Con tale dichiarazione, l’Amministratore non soltanto è responsabile per la mappatura dei «material controls» ma è anche chiamato ad esprimersi in via diretta sull’efficacia e solidità dei presidi di controllo, incrementando in tal modo l’esposizione personale, spostando la governance dei rischi al massimo livello decisionale. La portata della Provision 29 La portata della Provision 29 si estende ora anche a processi innovativi (es. IT, cyber, frodi e rischi tecnologici) e non solo agli aspetti tradizionali della compliance e della finanza. Gli Amministratori saranno tenuti ad adottare processi continuativi e strutturati di revisione dei rischi e dei controlli, produrre una documentazione che dimostri l’efficacia sostanziale dei controlli e delle relative azioni correttive in caso di anomalie e garantire una trasparenza completa verso tutti gli stakeholders, esponendosi pertanto a rischi reputazionali e a possibili contestazioni regolamentari in caso di non conformità o dichiarazioni infondate. L’impatto sulla gestione fiscale Con l’entrata in vigore della Provision 29 il rischio fiscale assume una sempre maggiore importanza e pertanto gli stessi Amministratori saranno tenuti a mappare e gestire i rischi collegati alle imposte: si prevede un loro maggior coinvolgimento nella gestione della funzione fiscale, acquisendo un ruolo operativo, e non basandosi prevalentemente su altre funzioni aziendali e sul supporto di consulenti esterni. Il contesto europeo e la convergenza verso gli standard UK Molti Paesi UE adottano già codici basati su principi OCSE e raccomandazioni europee in materia di rischi e controlli. Tuttavia, la dichiarazione specifica (e pubblica) sull’efficacia dei controlli da parte del Board, come richiesto dal modello britannico, non è ancora diffusa in Europa.

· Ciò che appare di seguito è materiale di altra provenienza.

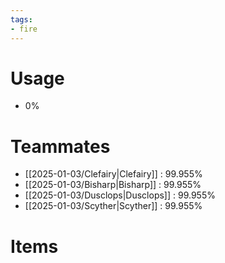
 ```yaml
---
tags:
- fire
---
```

# Usage
- 0%
# Teammates
- [[2025-01-03/Clefairy|Clefairy]] : 99.955%
- [[2025-01-03/Bisharp|Bisharp]] : 99.955%
- [[2025-01-03/Dusclops|Dusclops]] : 99.955%
- [[2025-01-03/Scyther|Scyther]] : 99.955%
# Items
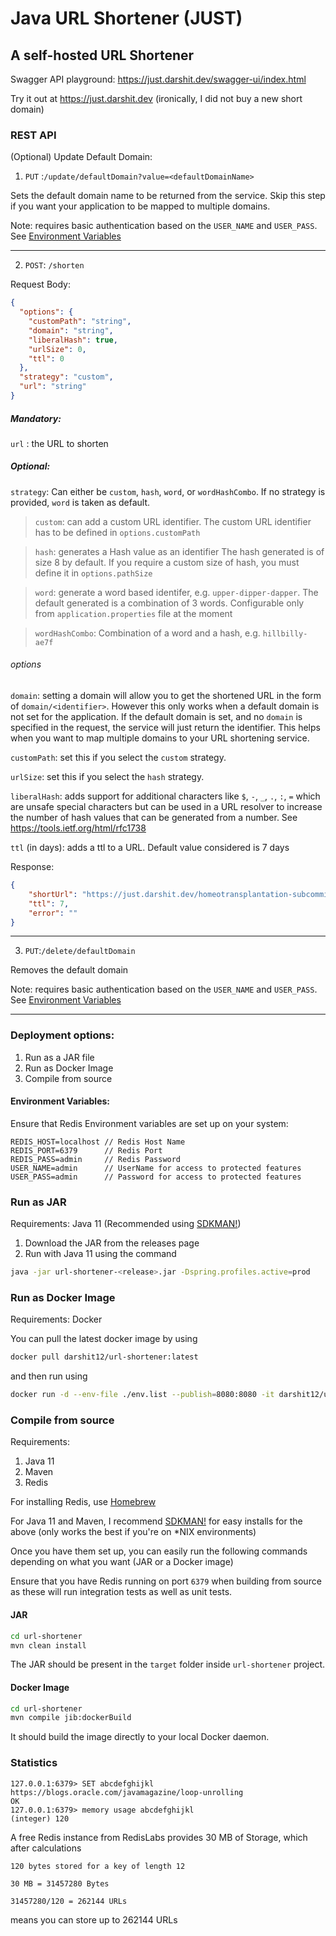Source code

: # Java URL Shortener (JUST)

## A self-hosted URL Shortener



Swagger API playground: https://just.darshit.dev/swagger-ui/index.html

Try it out at https://just.darshit.dev (ironically, I did not buy a new short domain)
### REST API

(Optional) 
Update Default Domain:

1. `PUT` :`/update/defaultDomain?value=<defaultDomainName>`

Sets the default domain name to be returned from the service. 
Skip this step if you want your application to be mapped to multiple domains.

Note: requires basic authentication based on the `USER_NAME` and `USER_PASS`. See [Environment Variables](#environment-variables)

------

2. `POST`: `/shorten`

Request Body:
```json
{
  "options": {
    "customPath": "string",
    "domain": "string",
    "liberalHash": true,
    "urlSize": 0,
    "ttl": 0
  },
  "strategy": "custom",
  "url": "string"
}
```

##### Mandatory:

`url` : the URL to shorten

##### Optional:

`strategy`: Can either be `custom`, `hash`, `word`, or `wordHashCombo`. If no strategy is provided, `word` is taken as default.

>`custom`: can add a custom URL identifier.
> The custom URL identifier has to be defined in `options.customPath`

>`hash`: generates a Hash value as an identifier
> The hash generated is of size 8 by default. If you require a custom size of hash, you must define it in `options.pathSize`

>`word`: generate a word based identifer, e.g. `upper-dipper-dapper`. 
> The default generated is a combination of 3 words. 
> Configurable only from `application.properties` file at the moment

>`wordHashCombo`: Combination of a word and a hash, e.g. `hillbilly-ae7f`

###### options

`domain`: setting a domain will allow you to get the shortened URL in the form of `domain/<identifier>`.
However this only works when a default domain is not set for the application. If the default domain is set,
and no `domain` is specified in the request, the service will just return the identifier. This helps when you want to map
multiple domains to your URL shortening service.

`customPath`: set this if you select the `custom` strategy.

`urlSize`: set this if you select the `hash` strategy.

`liberalHash`: adds support for additional characters like `$`, `-`, `_`, `.`, `:`, `=` which are unsafe special characters but can be used in a URL resolver to increase the number of hash values that can be generated from a number. See https://tools.ietf.org/html/rfc1738

`ttl` (in days): adds a ttl to a URL. Default value considered is 7 days

Response:
```json
{
    "shortUrl": "https://just.darshit.dev/homeotransplantation-subcommissioners-kopeks",
    "ttl": 7,
    "error": ""
}
```

------

3. `PUT`:`/delete/defaultDomain`

Removes the default domain

Note: requires basic authentication based on the `USER_NAME` and `USER_PASS`. See [Environment Variables](#environment-variables)

------

### Deployment options:

1. Run as a JAR file
2. Run as Docker Image
3. Compile from source


#### Environment Variables:
Ensure that Redis Environment variables are set up on your system:
```
REDIS_HOST=localhost // Redis Host Name
REDIS_PORT=6379      // Redis Port
REDIS_PASS=admin     // Redis Password
USER_NAME=admin      // UserName for access to protected features
USER_PASS=admin      // Password for access to protected features
```

### Run as JAR

Requirements: Java 11 (Recommended using [SDKMAN!](https://sdkman.io/))

1. Download the JAR from the releases page
2. Run with Java 11 using the command

```bash
java -jar url-shortener-<release>.jar -Dspring.profiles.active=prod
```

### Run as Docker Image

Requirements: Docker

You can pull the latest docker image by using
```bash
docker pull darshit12/url-shortener:latest
```
and then run using
```bash
docker run -d --env-file ./env.list --publish=8080:8080 -it darshit12/url-shortener
```

### Compile from source

Requirements:
1. Java 11
2. Maven
3. Redis


For installing Redis, use [Homebrew](https://formulae.brew.sh/formula/redis)

For Java 11 and Maven, I recommend [SDKMAN!](https://sdkman.io/) for easy installs for the above (only works the best if you're on *NIX environments)

Once you have them set up, you can easily run the following commands depending on what you want (JAR or a Docker image)

Ensure that you have Redis running on port `6379` when building from source as these will run integration tests as well as unit tests.

#### JAR
```bash
cd url-shortener
mvn clean install
```

The JAR should be present in the `target` folder inside `url-shortener` project.

#### Docker Image

```bash
cd url-shortener
mvn compile jib:dockerBuild
```

It should build the image directly to your local Docker daemon.


### Statistics

```
127.0.0.1:6379> SET abcdefghijkl https://blogs.oracle.com/javamagazine/loop-unrolling
OK
127.0.0.1:6379> memory usage abcdefghijkl
(integer) 120
```

A free Redis instance from RedisLabs provides 30 MB of Storage, which after calculations

```
120 bytes stored for a key of length 12

30 MB = 31457280 Bytes

31457280/120 = 262144 URLs
```

means you can store up to 262144 URLs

Seppure con la Corporate Sustainability Reporting Directive (CSRD), il legislatore UE ha introdotto dal 2024-2026 obblighi di disclosure e rendicontazione sugli assetti di governance, risk management e controlli, imponendo pertanto una convergenza graduale verso i più intensi standard inglesi. La Provision 29 rappresenta un benchmark di riferimento internazionale per la responsabilizzazione degli organi societari sui controlli interni e la trasparenza verso il mercato che non potrà che influenzare la disciplina europea. Implicazioni per i consigli di amministrazione Per i consigli di amministrazione delle società UE, ciò significa adottare sin da ora processi di mappatura, revisione, e disclosure dei controlli interni secondo criteri di effettività, evidenza documentale e accountability personale. Nelle società italiane, questo potenziale allineamento potrebbe avvenire all’interno degli attuali sistemi di controllo: pare legittimo chiedersi quale potrebbe essere in futuro il ruolo dell’organo di controllo contabile e del collegio sindacale in ragione dell’espansione dei controlli effettuati dagli stessi Amministratori. (riproduzione riservata) *SGS Partners, Londra e Abu Dhabi.